Households are starting to face financial stress, according to the bank's review. This means they have less money to spend. People who recently bought a house are taking longer to pay off their loan. They do this to make their payments easier. In the last year, the number of new mortgages with more than 25 years to pay increased from 41% to 46%.

New mortgages where payments take up over 25% of a borrower's income doubled to 29% in 2022.

If you have a longer amortization period, it can make it harder to build equity in your home. And if you have a high debt service ratio, you might have trouble if something unexpected happens, like your expenses go up or you lose your income. Also, home prices have gone down by 14% since last year.

Bank of Canada policymakers are feeling pressure due to worries about household debt. They need to balance controlling inflation while avoiding a bad recession. Canadian households have a lot of debt, making the economy highly sensitive to interest rate increases. Some experts think the Canadian economy will react quicker than other countries to higher interest rates.
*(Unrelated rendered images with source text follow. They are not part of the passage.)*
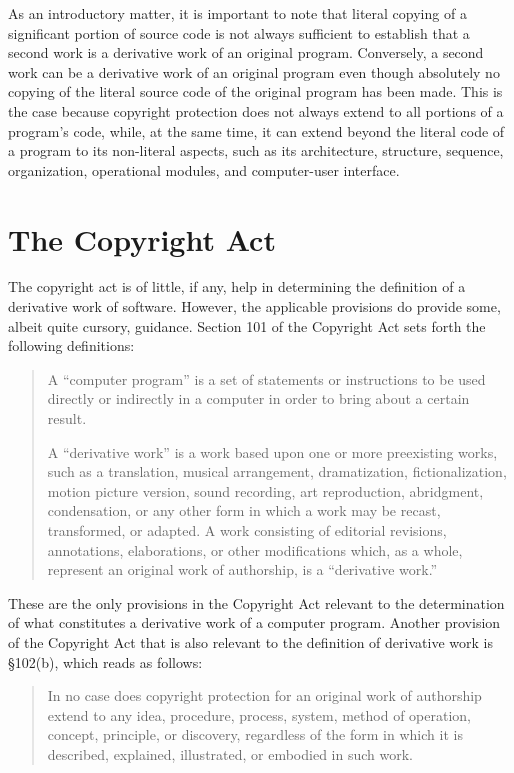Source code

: As an introductory matter, it is important to note that literal copying of
a significant portion of source code is not always sufficient to establish
that a second work is a derivative work of an original
program. Conversely, a second work can be a derivative work of an original
program even though absolutely no copying of the literal source code of
the original program has been made. This is the case because copyright
protection does not always extend to all portions of a program's code,
while, at the same time, it can extend beyond the literal code of a
program to its non-literal aspects, such as its architecture, structure,
sequence, organization, operational modules, and computer-user interface.

\section{The Copyright Act}

The copyright act is of little, if any, help in determining the definition
of a derivative work of software. However, the applicable provisions do
provide some, albeit quite cursory, guidance. Section 101 of the Copyright
Act sets forth the following definitions:

\begin{quotation}
A ``computer program'' is a set of statements or instructions to be used
directly or indirectly in a computer in order to bring about a certain
result.

A ``derivative work'' is a work based upon one or more preexisting works,
such as a translation, musical arrangement, dramatization,
fictionalization, motion picture version, sound recording, art
reproduction, abridgment, condensation, or any other form in which a work
may be recast, transformed, or adapted. A work consisting of editorial
revisions, annotations, elaborations, or other modifications which, as a
whole, represent an original work of authorship, is a ``derivative work.''
\end{quotation}

These are the only provisions in the Copyright Act relevant to the
determination of what constitutes a derivative work of a computer
program. Another provision of the Copyright Act that is also relevant to
the definition of derivative work is \S 102(b), which reads as follows:

\begin{quotation}
In no case does copyright protection for an original work of authorship
extend to any idea, procedure, process, system, method of operation,
concept, principle, or discovery, regardless of the form in which it is
described, explained, illustrated, or embodied in such work.
\end{quotation}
The central bank said that many households will have financial problems in the future. This is because they have to renew their mortgage. People have less money because their houses are now worth less. People who just bought a house are having trouble with their money.

More households that owe money are falling behind in their credit payments for over two months. This has been happening since around mid-2022. Many people bought homes recently and now depend more on credit cards. This has resulted in more people having an unpaid balance on their cards compared to before COVID.
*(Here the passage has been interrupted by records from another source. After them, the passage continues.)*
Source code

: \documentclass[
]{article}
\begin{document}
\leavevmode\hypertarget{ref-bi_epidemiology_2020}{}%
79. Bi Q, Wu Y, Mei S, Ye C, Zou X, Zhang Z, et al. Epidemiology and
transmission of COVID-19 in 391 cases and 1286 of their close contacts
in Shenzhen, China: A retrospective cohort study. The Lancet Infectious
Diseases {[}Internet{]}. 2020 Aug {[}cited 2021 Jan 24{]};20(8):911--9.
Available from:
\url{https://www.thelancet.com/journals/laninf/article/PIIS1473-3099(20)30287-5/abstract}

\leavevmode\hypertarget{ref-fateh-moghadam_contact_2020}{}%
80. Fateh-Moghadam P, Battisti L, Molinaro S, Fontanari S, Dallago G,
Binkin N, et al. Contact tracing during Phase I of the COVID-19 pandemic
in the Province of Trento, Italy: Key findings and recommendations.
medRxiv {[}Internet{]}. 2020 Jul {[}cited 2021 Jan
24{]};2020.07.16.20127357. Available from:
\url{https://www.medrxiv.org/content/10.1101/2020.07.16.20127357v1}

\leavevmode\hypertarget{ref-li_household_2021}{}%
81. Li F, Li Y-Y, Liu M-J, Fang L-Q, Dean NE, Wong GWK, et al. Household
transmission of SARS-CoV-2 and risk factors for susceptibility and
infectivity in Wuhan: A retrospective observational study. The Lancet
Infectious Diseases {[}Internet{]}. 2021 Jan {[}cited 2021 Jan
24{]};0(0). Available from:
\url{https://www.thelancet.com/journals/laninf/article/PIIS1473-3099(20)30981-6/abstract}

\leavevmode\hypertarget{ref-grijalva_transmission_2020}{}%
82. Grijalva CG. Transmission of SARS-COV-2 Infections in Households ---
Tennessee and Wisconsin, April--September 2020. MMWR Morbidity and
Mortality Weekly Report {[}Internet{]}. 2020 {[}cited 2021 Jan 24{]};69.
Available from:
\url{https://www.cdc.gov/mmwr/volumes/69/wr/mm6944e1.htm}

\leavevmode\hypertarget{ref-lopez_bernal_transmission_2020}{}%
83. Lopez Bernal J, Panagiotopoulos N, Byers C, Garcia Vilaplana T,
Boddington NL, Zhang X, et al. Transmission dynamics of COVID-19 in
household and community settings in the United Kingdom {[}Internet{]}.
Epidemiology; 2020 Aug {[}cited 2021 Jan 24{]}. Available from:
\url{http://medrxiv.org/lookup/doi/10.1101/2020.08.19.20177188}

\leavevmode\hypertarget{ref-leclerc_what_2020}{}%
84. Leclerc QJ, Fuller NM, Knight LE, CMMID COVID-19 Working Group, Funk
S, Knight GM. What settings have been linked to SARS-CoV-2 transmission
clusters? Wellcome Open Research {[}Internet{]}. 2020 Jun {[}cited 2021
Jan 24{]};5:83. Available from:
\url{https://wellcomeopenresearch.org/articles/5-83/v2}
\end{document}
People who bought a house with a mortgage from 2020 to 2022 owe 17% more credit card debt compared to those who bought between 2017 to 2019. They are also struggling more to pay back their credit card debts, and the arrears are almost the same as before the pandemic.

Many mortgages have increased payments since February 2022 due to a banking campaign to boost rates by 425 basis points. By 2026, almost all mortgage holders will experience payment increases, according to the central bank. The median payment increase will be around 20% if market expectations remain consistent over the 2023-26 period.

Canadian banks are facing increased funding costs due to instability in US regional banks. This could cause consumer rates to rise. However, spillover effects from the US have been minimal in Canada.

The Canadian central bank said that if there is a severe recession, the banks in the country could face pressures. This can happen through credit and funding channels. If unemployment increases and house prices drop, banks may face losses. The market sentiment may also affect their funding costs. This will make banks reduce the credit supply to households and businesses. This will also affect liquidity for non-bank financial intermediaries.

The Bank of Canada will make a rate decision on June 7th. Most economists surveyed by Bloomberg think the bank will maintain the current borrowing cost of 4.5%. That's even though inflation has gone up and there are lots of available jobs.